La dernière muse et avant.
« Araki Nobuyoshi », Éditions Gallimard publiée sous la direction de Jérôme Neutres, 304 pages, 39,90 euros et aussi « KaoRi », Chez Higgins, Montreuil.
Exposition au Musée Guimet du 13 avril au 5 septembre 2016.
Araki s’est souvent plaint que dans l’art contemporain il y avait trop de robots et pas assez de chair. L’artiste a toujours su rétablir l’équilibre. Et ne s’en est pas priver. Chair humaine (féminine) et pulpe des fleurs sont des épitaphes contre la fin du monde. Cela n’est pas nouveau chez lui : « À peine sorti du vagin de ma mère, je me suis retourné pour le photographier!» déclarait-il avec son humour.
Sidéré par le sexe, le désir, la vie et la mort, pour l’artiste la femme est le seul sujet (avec les fleurs qui lui servent de métaphores) : elle est captées libre ou ligotée par celui qui reste un des maîtres du bondage nippon contemporain. Il a trouvé dans KaoRi sa dernière muse. Manière d’oublier Yoko Aoki l’épouse dont il raconta en image le voyage de nonce comme celui du départ. Avec KaoRi il multiplia les techniques afin de réaliser ses prises de manière compulsive allant jusqu’à prendre des centaines d’images en un seul jour de son dernier « printemps ».

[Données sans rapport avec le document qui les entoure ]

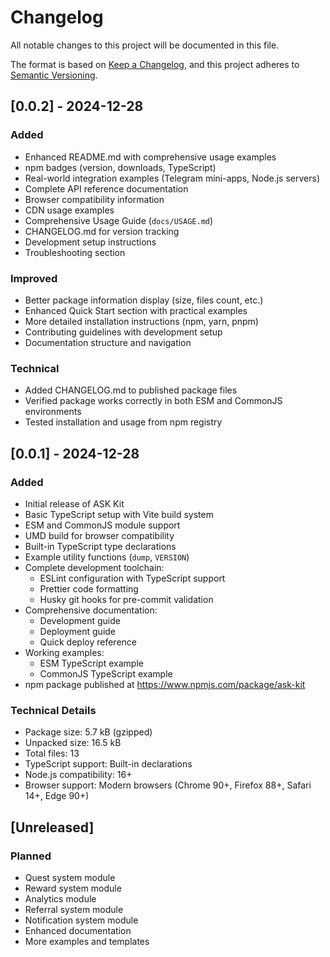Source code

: # Changelog

All notable changes to this project will be documented in this file.

The format is based on [Keep a Changelog](https://keepachangelog.com/en/1.0.0/),
and this project adheres to [Semantic Versioning](https://semver.org/spec/v2.0.0.html).

## [0.0.2] - 2024-12-28

### Added
- Enhanced README.md with comprehensive usage examples
- npm badges (version, downloads, TypeScript)
- Real-world integration examples (Telegram mini-apps, Node.js servers)
- Complete API reference documentation
- Browser compatibility information
- CDN usage examples
- Comprehensive Usage Guide (`docs/USAGE.md`)
- CHANGELOG.md for version tracking
- Development setup instructions
- Troubleshooting section

### Improved
- Better package information display (size, files count, etc.)
- Enhanced Quick Start section with practical examples
- More detailed installation instructions (npm, yarn, pnpm)
- Contributing guidelines with development setup
- Documentation structure and navigation

### Technical
- Added CHANGELOG.md to published package files
- Verified package works correctly in both ESM and CommonJS environments
- Tested installation and usage from npm registry

## [0.0.1] - 2024-12-28

### Added
- Initial release of ASK Kit
- Basic TypeScript setup with Vite build system
- ESM and CommonJS module support  
- UMD build for browser compatibility
- Built-in TypeScript type declarations
- Example utility functions (`dump`, `VERSION`)
- Complete development toolchain:
  - ESLint configuration with TypeScript support
  - Prettier code formatting
  - Husky git hooks for pre-commit validation
- Comprehensive documentation:
  - Development guide
  - Deployment guide  
  - Quick deploy reference
- Working examples:
  - ESM TypeScript example
  - CommonJS TypeScript example
- npm package published at https://www.npmjs.com/package/ask-kit

### Technical Details
- Package size: 5.7 kB (gzipped)
- Unpacked size: 16.5 kB
- Total files: 13
- TypeScript support: Built-in declarations
- Node.js compatibility: 16+
- Browser support: Modern browsers (Chrome 90+, Firefox 88+, Safari 14+, Edge 90+)

## [Unreleased]

### Planned
- Quest system module
- Reward system module  
- Analytics module
- Referral system module
- Notification system module
- Enhanced documentation
- More examples and templates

Le bondage reste pour lui un moyen de ficeler le réel plus que ses modèles : « c’est parce que les âmes sont intouchables que je veux ficeler le visible. En prendre possession pour moi seul» dit celui pour lequel le médium et les techniques de prises deviennent les préliminaires de l’amour. Preuve que la femme pour elle n’a rien d’un spectre. Néanmoins chaque photographie devient les moments d’opérations pour atteindre la complétude qui porte au delà de la souffrance. Surgissent le silence de l’âme et surtout le bruit de l’inconscient qui trouvent enfin ses propres images. Le désir sort par le ventre, le visage. Il a besoin dans une telle œuvre d’espace, de rencontre. Il ne se complait pas en lui-même. Le corps en déborde. Et Araki fait entrer dans de flux d’existence.
Dès lors KaoRi lance son corps (en connivence avec l’artiste) comme un coup de dés. Chaque fois il fait trembler les sphères d’en bas, la terre d’en haut. L’artiste oblige à chercher où est le corps, le « vrai », où sont sa sensibilité, son être. Les photographies figurent comment le corps à de quoi exister : à la fois par l’idée et la caresse. Elles deviennent l’activité qui montre ce dont le corps est plein. C’est pourquoi il est parfois est balafré, troué, ouvert et recouvert. Oui il ose être ouvert, discerné afin que chacun ne vive plus sans exister.